◆ **How to complete this task**
Find where "- **ISBLANK(...)**: The" occurs in the data below, and retype that line and every later line exactly.

::::

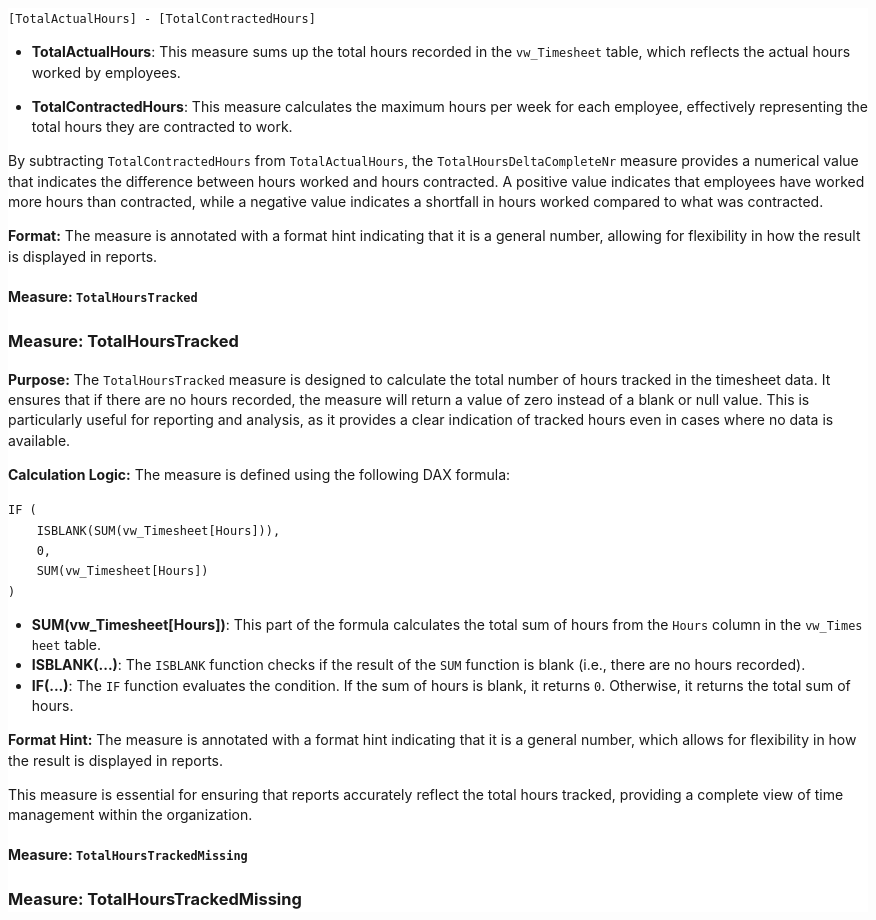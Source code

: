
 ```DAX
[TotalActualHours] - [TotalContractedHours]
```

- **TotalActualHours**: This measure sums up the total hours recorded in the `vw_Timesheet` table, which reflects the actual hours worked by employees.
  
- **TotalContractedHours**: This measure calculates the maximum hours per week for each employee, effectively representing the total hours they are contracted to work.

By subtracting `TotalContractedHours` from `TotalActualHours`, the `TotalHoursDeltaCompleteNr` measure provides a numerical value that indicates the difference between hours worked and hours contracted. A positive value indicates that employees have worked more hours than contracted, while a negative value indicates a shortfall in hours worked compared to what was contracted.

**Format:**
The measure is annotated with a format hint indicating that it is a general number, allowing for flexibility in how the result is displayed in reports.

#### Measure: `TotalHoursTracked`

### Measure: TotalHoursTracked

**Purpose:**
The `TotalHoursTracked` measure is designed to calculate the total number of hours tracked in the timesheet data. It ensures that if there are no hours recorded, the measure will return a value of zero instead of a blank or null value. This is particularly useful for reporting and analysis, as it provides a clear indication of tracked hours even in cases where no data is available.

**Calculation Logic:**
The measure is defined using the following DAX formula:

```DAX
IF (
    ISBLANK(SUM(vw_Timesheet[Hours])),
    0,
    SUM(vw_Timesheet[Hours])
)
```

- **SUM(vw_Timesheet[Hours])**: This part of the formula calculates the total sum of hours from the `Hours` column in the `vw_Timesheet` table.
- **ISBLANK(...)**: The `ISBLANK` function checks if the result of the `SUM` function is blank (i.e., there are no hours recorded).
- **IF(...)**: The `IF` function evaluates the condition. If the sum of hours is blank, it returns `0`. Otherwise, it returns the total sum of hours.

**Format Hint:**
The measure is annotated with a format hint indicating that it is a general number, which allows for flexibility in how the result is displayed in reports.

This measure is essential for ensuring that reports accurately reflect the total hours tracked, providing a complete view of time management within the organization.

#### Measure: `TotalHoursTrackedMissing`

### Measure: TotalHoursTrackedMissing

::::

◆ **Response for this exercise**
- **ISBLANK(...)**: The `ISBLANK` function checks if the result of the `SUM` function is blank (i.e., there are no hours recorded).
- **IF(...)**: The `IF` function evaluates the condition. If the sum of hours is blank, it returns `0`. Otherwise, it returns the total sum of hours.

**Format Hint:**
The measure is annotated with a format hint indicating that it is a general number, which allows for flexibility in how the result is displayed in reports.

This measure is essential for ensuring that reports accurately reflect the total hours tracked, providing a complete view of time management within the organization.

#### Measure: `TotalHoursTrackedMissing`

### Measure: TotalHoursTrackedMissing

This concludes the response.